The influence of corvid predation on plover reproductive success remains a complex issue. It is clear that where especially abundant, corvids depress reproductive success (Burrell and Colwell 2012, Colwell et al. 2014). Largely due to corvid predation, annual estimates of per capita reproductive success in our study area fall below the recovery objective set forth by the USFWS (USFWS 2007, Colwell et al. 2014). However, the variation in corvid activity from year to year makes analyses of lifetime reproductive data challenging.

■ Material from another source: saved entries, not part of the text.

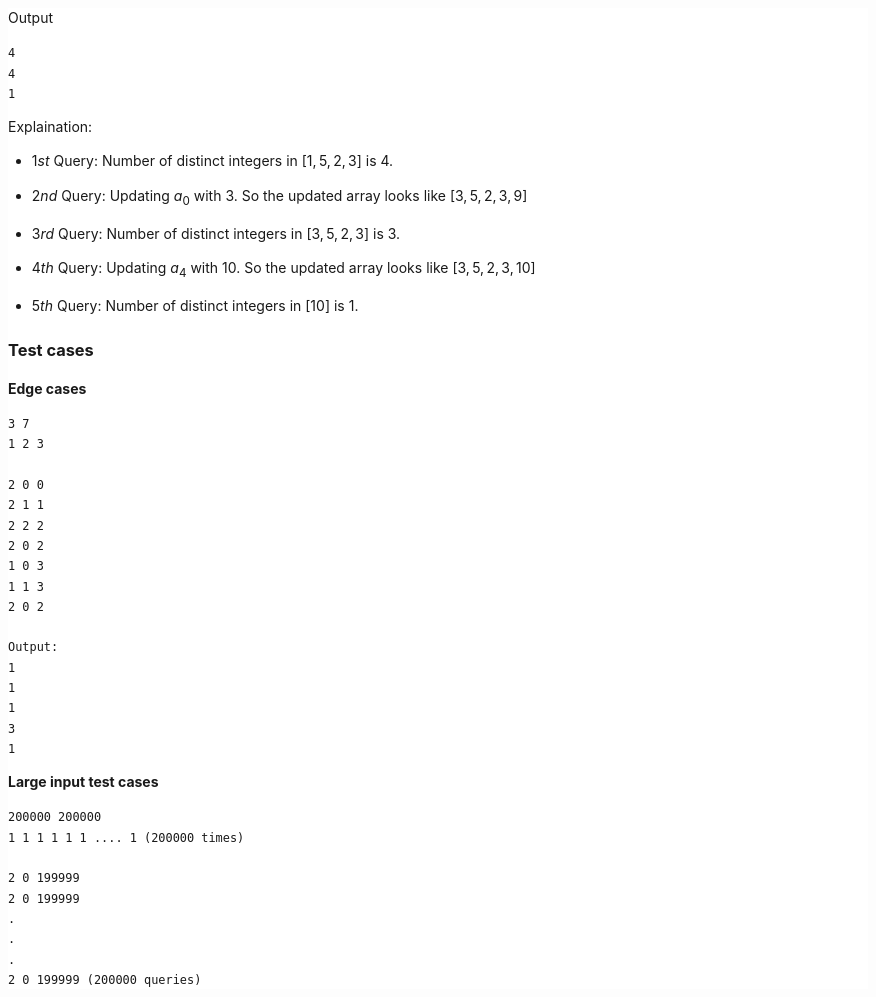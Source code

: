 Output

```
4
4
1
```

Explaination:

- $1st$ Query: Number of distinct integers in $[1,5,2,3]$ is $4$.

- $2nd$ Query: Updating $a_0$ with $3$. So the updated array looks like $[3,5,2,3,9]$

- $3rd$ Query: Number of distinct integers in $[3,5,2,3]$ is $3$.

- $4th$ Query: Updating $a_4$ with $10$. So the updated array looks like $[3,5,2,3,10]$

- $5th$ Query: Number of distinct integers in $[10]$ is $1$.

### Test cases

**Edge cases**

```
3 7
1 2 3

2 0 0
2 1 1
2 2 2
2 0 2
1 0 3
1 1 3
2 0 2

Output:
1
1
1
3
1
```

**Large input test cases**

```
200000 200000
1 1 1 1 1 1 .... 1 (200000 times)

2 0 199999
2 0 199999
.
.
.
2 0 199999 (200000 queries)
```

The plover population we studied has been characterized as a “sink” owing to low reproductive success and occasionally low survival of adults and juveniles (Eberhart-Phillips and Colwell 2014). The LRS data, although not independent of this modeling effort, provide additional insights into the contribution of low productivity to the recovery of the species.
Many individuals assisted us with fieldwork. We thank H. Beeler, K. Bensen, K. Brindock, N. Burrell, A. D. DeJoannis, L. Eberhart-Phillips, M. Forys, W. Goldenberg, J. Hall, M. Hardy, J. Harris, A. Hoffmann, S. Hurley, J. Irwin, K. Kayano, T. Kurz, D. Lancaster, M. Lau, W. Lawton, S. Leja, R. LeValley, V. Loverti, S. McAllister, J. Meyer, C. Millett, M. Morrissette, J. Muir, S. Mullin, Z. Nelson, D. Orluck, A. Patrick, J. Patterson, W. Pearson, S. Peterson, K. Rian, K. Ross, J. Sargent, K. Sesser, R. Thiem, A. Transou, M. van Hattem, J. Watkins, C. Wilson, and numerous volunteers.

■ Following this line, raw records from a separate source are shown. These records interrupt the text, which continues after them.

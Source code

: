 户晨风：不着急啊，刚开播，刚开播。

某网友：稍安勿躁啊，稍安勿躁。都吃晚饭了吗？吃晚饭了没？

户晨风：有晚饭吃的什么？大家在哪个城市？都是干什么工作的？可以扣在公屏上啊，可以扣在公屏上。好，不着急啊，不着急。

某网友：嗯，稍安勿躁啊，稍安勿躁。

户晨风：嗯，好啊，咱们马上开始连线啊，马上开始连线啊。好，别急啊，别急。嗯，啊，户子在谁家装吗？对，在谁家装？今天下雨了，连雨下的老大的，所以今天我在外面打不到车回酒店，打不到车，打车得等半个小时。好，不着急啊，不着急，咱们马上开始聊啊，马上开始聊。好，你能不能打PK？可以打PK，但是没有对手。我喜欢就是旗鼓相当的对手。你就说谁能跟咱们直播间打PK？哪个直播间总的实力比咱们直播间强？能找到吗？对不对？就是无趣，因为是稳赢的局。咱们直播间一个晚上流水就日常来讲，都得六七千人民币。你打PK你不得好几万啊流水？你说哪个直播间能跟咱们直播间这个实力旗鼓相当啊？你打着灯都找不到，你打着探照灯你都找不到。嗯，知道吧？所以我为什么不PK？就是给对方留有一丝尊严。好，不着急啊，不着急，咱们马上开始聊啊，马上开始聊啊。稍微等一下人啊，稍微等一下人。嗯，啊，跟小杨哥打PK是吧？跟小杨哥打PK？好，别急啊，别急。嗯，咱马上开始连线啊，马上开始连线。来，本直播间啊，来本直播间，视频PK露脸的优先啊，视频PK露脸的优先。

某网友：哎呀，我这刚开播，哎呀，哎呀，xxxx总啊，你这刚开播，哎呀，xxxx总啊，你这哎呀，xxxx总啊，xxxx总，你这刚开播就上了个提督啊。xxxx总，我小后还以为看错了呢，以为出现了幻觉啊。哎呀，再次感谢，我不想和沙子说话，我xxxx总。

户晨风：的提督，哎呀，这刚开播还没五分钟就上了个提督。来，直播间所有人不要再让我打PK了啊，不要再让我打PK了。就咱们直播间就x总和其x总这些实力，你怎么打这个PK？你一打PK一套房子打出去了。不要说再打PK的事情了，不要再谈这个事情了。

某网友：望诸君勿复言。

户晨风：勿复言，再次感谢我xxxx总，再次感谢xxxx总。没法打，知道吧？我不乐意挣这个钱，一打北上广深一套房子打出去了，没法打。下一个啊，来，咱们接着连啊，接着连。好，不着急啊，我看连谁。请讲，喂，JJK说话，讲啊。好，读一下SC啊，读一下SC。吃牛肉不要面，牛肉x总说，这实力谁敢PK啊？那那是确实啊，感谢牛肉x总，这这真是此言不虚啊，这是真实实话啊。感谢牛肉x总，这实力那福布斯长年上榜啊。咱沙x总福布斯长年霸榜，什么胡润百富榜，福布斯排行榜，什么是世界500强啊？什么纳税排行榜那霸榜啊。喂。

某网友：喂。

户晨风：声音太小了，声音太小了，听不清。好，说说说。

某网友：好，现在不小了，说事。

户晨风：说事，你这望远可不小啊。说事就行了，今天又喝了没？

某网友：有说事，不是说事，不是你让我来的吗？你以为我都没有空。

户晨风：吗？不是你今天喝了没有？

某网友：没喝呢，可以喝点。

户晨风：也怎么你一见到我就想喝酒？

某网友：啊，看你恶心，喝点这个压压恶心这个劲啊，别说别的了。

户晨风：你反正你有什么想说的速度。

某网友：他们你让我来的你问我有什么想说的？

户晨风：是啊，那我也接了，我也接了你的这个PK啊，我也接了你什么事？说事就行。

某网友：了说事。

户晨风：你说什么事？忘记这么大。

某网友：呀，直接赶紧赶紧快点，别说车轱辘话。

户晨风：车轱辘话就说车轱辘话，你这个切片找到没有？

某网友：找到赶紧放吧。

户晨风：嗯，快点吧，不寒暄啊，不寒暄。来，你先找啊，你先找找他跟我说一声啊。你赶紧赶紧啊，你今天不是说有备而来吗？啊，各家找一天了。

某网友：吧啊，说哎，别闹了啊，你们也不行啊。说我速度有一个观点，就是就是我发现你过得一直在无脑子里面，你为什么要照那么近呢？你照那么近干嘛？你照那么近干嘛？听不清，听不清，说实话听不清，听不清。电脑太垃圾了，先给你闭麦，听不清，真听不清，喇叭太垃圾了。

Funding statement: Our work was funded by the California Department of Fish and Game, California Department of Parks and Recreation, Chevron Oil Corporation, Eureka Rotary Club, Humboldt County Fish and Game Advisory Commission, Humboldt County Planning Department, Humboldt State University Sponsored Programs Foundation, Mad River Biologists, Marin Rod and Gun Club, MRB Research, Inc., Redwood Region Audubon Society, Stockton Sportsmen's Club, Western Section of The Wildlife Society, U.S. Bureau of Land Management, U.S. Fish and Wildlife Service, and California Department of Fish and Game's Oil Spill Response Trust Fund through the Oiled Wildlife Care Network at the Wildlife Health Center, School of Veterinary Medicine, University of California, Davis. No funders had any influence on the content of the submitted manuscript, nor did they require approval of the final manuscript to be published.
Ethics statement: We conducted fieldwork under federal, state, and university permits (USFWS permit TE-823807-3; USFWS Federal banding permit #22971; California Department of Fish and Wildlife collecting permit #801059-03; State Parks collecting permit #09-635-002; Humboldt State University IACUC #11/12.W.12-A).